By James Parkhouse, CEO, Capita Travel and Events
What is business travel for?
Last week I published my second blog in a short series of articles exploring the question of ‘what is business travel for?’, where I focussed on the role it plays in social capital and connections. I hope that exploring this question will bring us a little closer to overcoming the typical stereotypes of a business traveller that many of us have pictured in our heads. Here, in my third and final piece of this series, I will look a little more at the role it plays in collaboration, creativity and empowerment.
The importance of in-person connections: Collaboration, creativity and empowerment
Successful team building depends on the energy and trust from social interactions. These connections help us, through collaboration, to achieve our goals - with better communication and collaboration shown to increase productivity by 25 - 35%.
One of the challenges of remote working and virtual interaction is that it denies us the opportunity for those spontaneous, ‘water-cooler conversations’, which play an important part in driving creativity and engagement. So, the real challenge lies in maintaining social connections while working remotely.
Received wisdom says creative work needs to be face-to-face. Although social interactions can occur via email, social media, texts, video and audio calls – face-to-face interactions remain the fundamental way in which people connect.
Creativity and productivity
Although some may feel that creativity has little to do with their business, this isn’t true. ‘Creativity is not defined purely by job function; creative problem solving is part of most roles and there is always room for innovation in any business. Smarter business connections enable and widen conversations between stakeholders to help get things done in a dynamic, collaborative and progressive way.
Creative performance is greatly reduced when there is no in-person communication because creative tension — the disagreements that drive innovation — is primarily possible during face-to-face interactions. Creative tension closes the gap between vision and solution, but remote work reduces that process to an individual and internal struggle which can stunt creative and company growth.

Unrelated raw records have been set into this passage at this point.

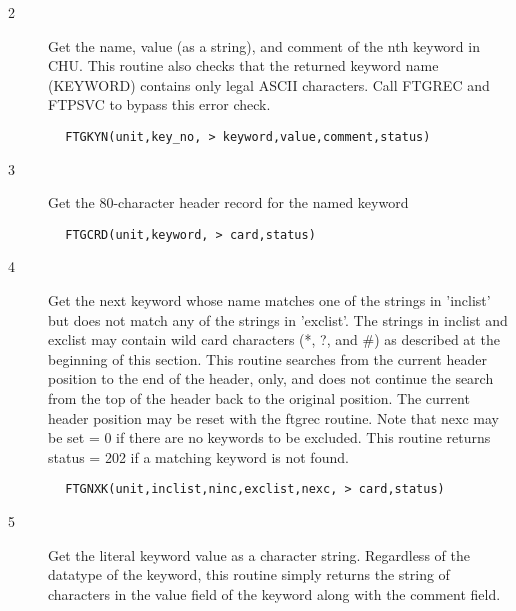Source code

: \documentclass[11pt]{book}
\begin{document}
\begin{description}
\item[2 ] Get the name, value (as a string), and comment of the nth keyword in CHU.
    This routine also checks that the returned keyword name (KEYWORD) contains
    only legal ASCII characters.  Call FTGREC and FTPSVC to bypass this error
   check.
\end{description}

\begin{verbatim}
        FTGKYN(unit,key_no, > keyword,value,comment,status)
\end{verbatim}

\begin{description}
\item[3 ] Get the 80-character header record for the named keyword
\end{description}

\begin{verbatim}
        FTGCRD(unit,keyword, > card,status)
\end{verbatim}

\begin{description}
\item[4 ] Get the next keyword whose name matches one of the strings in
    'inclist' but does not match any of the strings in 'exclist'.
    The strings in inclist and exclist may contain wild card characters
    (*, ?, and \#) as described at the beginning of this section.
    This routine searches from the current header position to the
    end of the header, only, and does not continue the search from
    the top of the header back to the original position.  The current
    header position may be reset with the ftgrec routine.  Note
    that nexc may be set = 0 if there are no keywords to be excluded.
    This routine returns status = 202 if a matching
   keyword is not found.
\end{description}

\begin{verbatim}
        FTGNXK(unit,inclist,ninc,exclist,nexc, > card,status)
\end{verbatim}

\begin{description}
\item[5 ]  Get the literal keyword value as a character string.  Regardless
     of the datatype of the keyword, this routine simply returns the
     string of characters in the value field of the keyword along with
    the comment field.
\end{description}
\end{document}
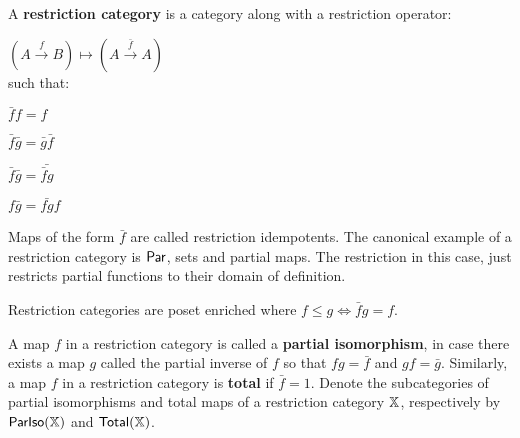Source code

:\begin{definition}\cite[\S 2.1.1]{cockett}
A {\bf restriction category} is a category along with a restriction operator:

\hfil
$
(A \xrightarrow{f} B )\mapsto (A \xrightarrow{\bar f} A)
$\\
such that:


\begin{center}
\begin{multicols}{4}
\begin{enumerate}[label={\bf [R.\arabic*]}, ref={\bf [R.\arabic*]}]
\item $\bar f f  = f$
\label{R.1}
\item $\bar f \bar g = \bar g \bar f$
\label{R.2}
\item $\bar f \bar g = \bar{\bar f g}$
\label{R.3}
\item $f \bar g = \bar{fg} f$
\label{R.4}
\end{enumerate}
\end{multicols}
\end{center}


Maps of the form $\bar f$ are called restriction idempotents.
The canonical example of a restriction category is $\mathsf{Par}$, sets and partial maps.  The restriction in this case, just restricts partial functions to their domain of definition.


Restriction categories are poset enriched where $f \leq g \iff \bar f g = f$.


A map $f$ in a restriction category is called a {\bf partial isomorphism}, in case there exists a map $g$ called the partial inverse of $f$ so that $fg=\bar f$ and $gf = \bar g$.  Similarly, a map $f$ in a restriction category is {\bf total} if $\bar f =1$.  Denote the subcategories of partial isomorphisms and total maps of a restriction category $\mathbb{X}$, respectively by $\mathsf{ParIso}(\mathbb{X})$ and $\mathsf{Total}(\mathbb{X})$.



\end{definition}



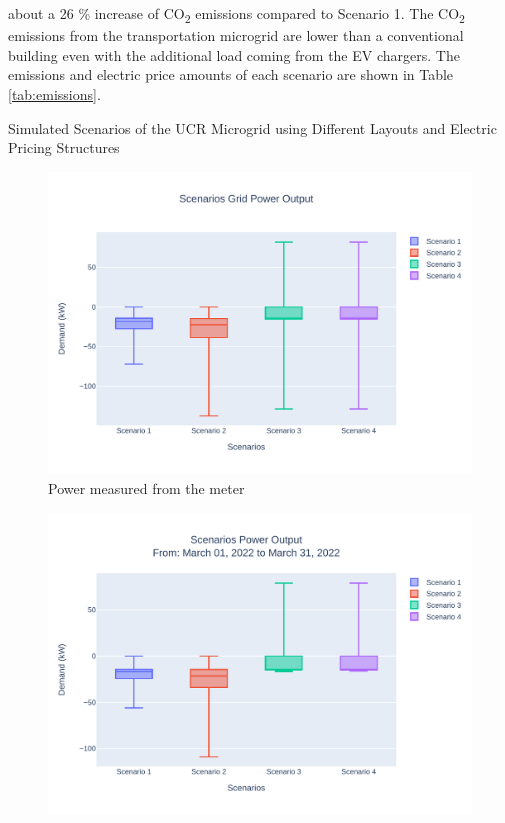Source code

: \documentclass[conference]{IEEEtran}
\begin{document}
about a 26 \% increase of CO\textsubscript{2} emissions compared to Scenario 1. The CO\textsubscript{2} emissions from the transportation microgrid are lower than a conventional building even with the additional load coming from the EV chargers. The emissions and electric price amounts of each scenario are shown in Table \ref{tab:emissions}.
	\begin{table}[H]
		\caption{Simulated Scenarios of the UCR Microgrid using Different Layouts and Electric Pricing Structures}
		\tiny
		
		\normalsize
		\label{tab:scenarios}
	\end{table}
	
	\begin{figure}[H]
		\centering
		\includegraphics[width=0.9\linewidth]{Fig/scenarios_power_output_boxplot}
		\caption{Power measured from the meter}
		\label{fig:scenariospoweroutputboxplot}
	\end{figure}
	
	\begin{figure}[H]
		\centering
		\includegraphics[width=1\linewidth]{Fig/0_Scn_Output_Run_2_Mar_01_2022_to_Mar_31_2022}
		\caption{}
		\label{fig:0scnoutputrun2mar012022tomar312022}
	\end{figure}
\end{document}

Humans have numerous advantages over robots but at the time of writing and for the purposes of my argument, I’ll choose three of the most distinct:
We have the ability to come up with ideas, be creative or have a sense of purpose.
We can talk, write, listen or read, in highly sophisticated ways.
We can also process a huge amount of information instantly and respond appropriately, creatively and emotionally to it. 
As social primates, we need in-person cues. It’s harder to remain fully attentive throughout virtual. We may have gotten used to virtual meetings but connecting can still feel inauthentic and removed. Creativity, collaboration and critical thinking are where face-to-face comes into its own and make up a compelling argument for travelling on business.
Choice and empowerment
Choice and empowerment are key factors in assessing the relative merits of face-to-face and remote working. Productivity gains are realised when employees have the choice to work flexibly and decide where they do their work. There is a big difference between wanting to work remotely and being forced to do so.
Highlighting the impact of choice and empowerment on productivity places the emphasis on how smarter business connections can mean people travelling less but more intentionally – and so more effectively. Having decided that choice matters, if an employer is giving workers the remote option, they should not deny revenue earners the choice to travel or call a physical meeting if they wish.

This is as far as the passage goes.